* **Exercise aim**: Omitting every picture, output the records below exactly, please.

Source texts of formatted documents
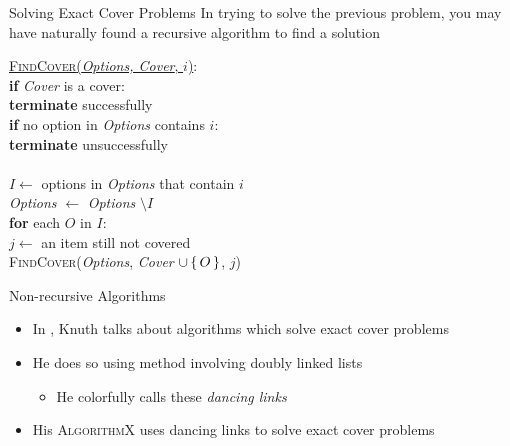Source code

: \documentclass[aspectratio=169, handout]{beamer}
\begin{document}
\begin{frame}{Solving Exact Cover Problems}
    In trying to solve the previous problem, you may have naturally found a recursive algorithm to find a solution \pause
    \begin{nalgo}
    \underline{\textsc{FindCover}(\emph{Options, Cover}, $i$)}:
    \\\label{}  \textbf{if} \emph{Cover} is a cover:\+
    \\\label{}      \textbf{terminate} successfully\-
    \\\label{}  \textbf{if} no option in \emph{Options} contains $i$:\+
    \\\label{}      \textbf{terminate} unsuccessfully\-
    \\\label{}
    \\\label{}  $I \gets$ options in \emph{Options} that contain $i$
    \\\label{}  \emph{Options} $\gets$ \emph{Options} $\setminus I$
    \\\label{}  \textbf{for} each $O$ in $I$:\+
    \\\label{}      $j \gets$ an item still not covered
    \\\label{}      \textsc{FindCover}(\emph{Options}, \emph{Cover} $\cup \set{O}$, $j$)
    \end{nalgo}
\end{frame}

\begin{frame}{Non-recursive Algorithms}
    \begin{itemize}
        \item In \cite[Chapter~7.2.1.1]{TAOCP4B}, Knuth talks about algorithms which solve exact cover problems \pause
        \item He does so using method involving \textcolor{sigma@mainblue}{doubly linked lists}
        \begin{itemize}
            \item He colorfully calls these \emph{dancing links}
        \end{itemize} \pause
        \item His \textsc{AlgorithmX} uses dancing links to solve exact cover problems
    \end{itemize}
\end{frame}
\end{document}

* **Final answer**:
Source code

: \documentclass[aspectratio=169, handout]{beamer}
\begin{document}
\begin{frame}{Solving Exact Cover Problems}
    In trying to solve the previous problem, you may have naturally found a recursive algorithm to find a solution \pause
    \begin{nalgo}
    \underline{\textsc{FindCover}(\emph{Options, Cover}, $i$)}:
    \\\label{}  \textbf{if} \emph{Cover} is a cover:\+
    \\\label{}      \textbf{terminate} successfully\-
    \\\label{}  \textbf{if} no option in \emph{Options} contains $i$:\+
    \\\label{}      \textbf{terminate} unsuccessfully\-
    \\\label{}
    \\\label{}  $I \gets$ options in \emph{Options} that contain $i$
    \\\label{}  \emph{Options} $\gets$ \emph{Options} $\setminus I$
    \\\label{}  \textbf{for} each $O$ in $I$:\+
    \\\label{}      $j \gets$ an item still not covered
    \\\label{}      \textsc{FindCover}(\emph{Options}, \emph{Cover} $\cup \set{O}$, $j$)
    \end{nalgo}
\end{frame}

\begin{frame}{Non-recursive Algorithms}
    \begin{itemize}
        \item In \cite[Chapter~7.2.1.1]{TAOCP4B}, Knuth talks about algorithms which solve exact cover problems \pause
        \item He does so using method involving \textcolor{sigma@mainblue}{doubly linked lists}
        \begin{itemize}
            \item He colorfully calls these \emph{dancing links}
        \end{itemize} \pause
        \item His \textsc{AlgorithmX} uses dancing links to solve exact cover problems
    \end{itemize}
\end{frame}
\end{document}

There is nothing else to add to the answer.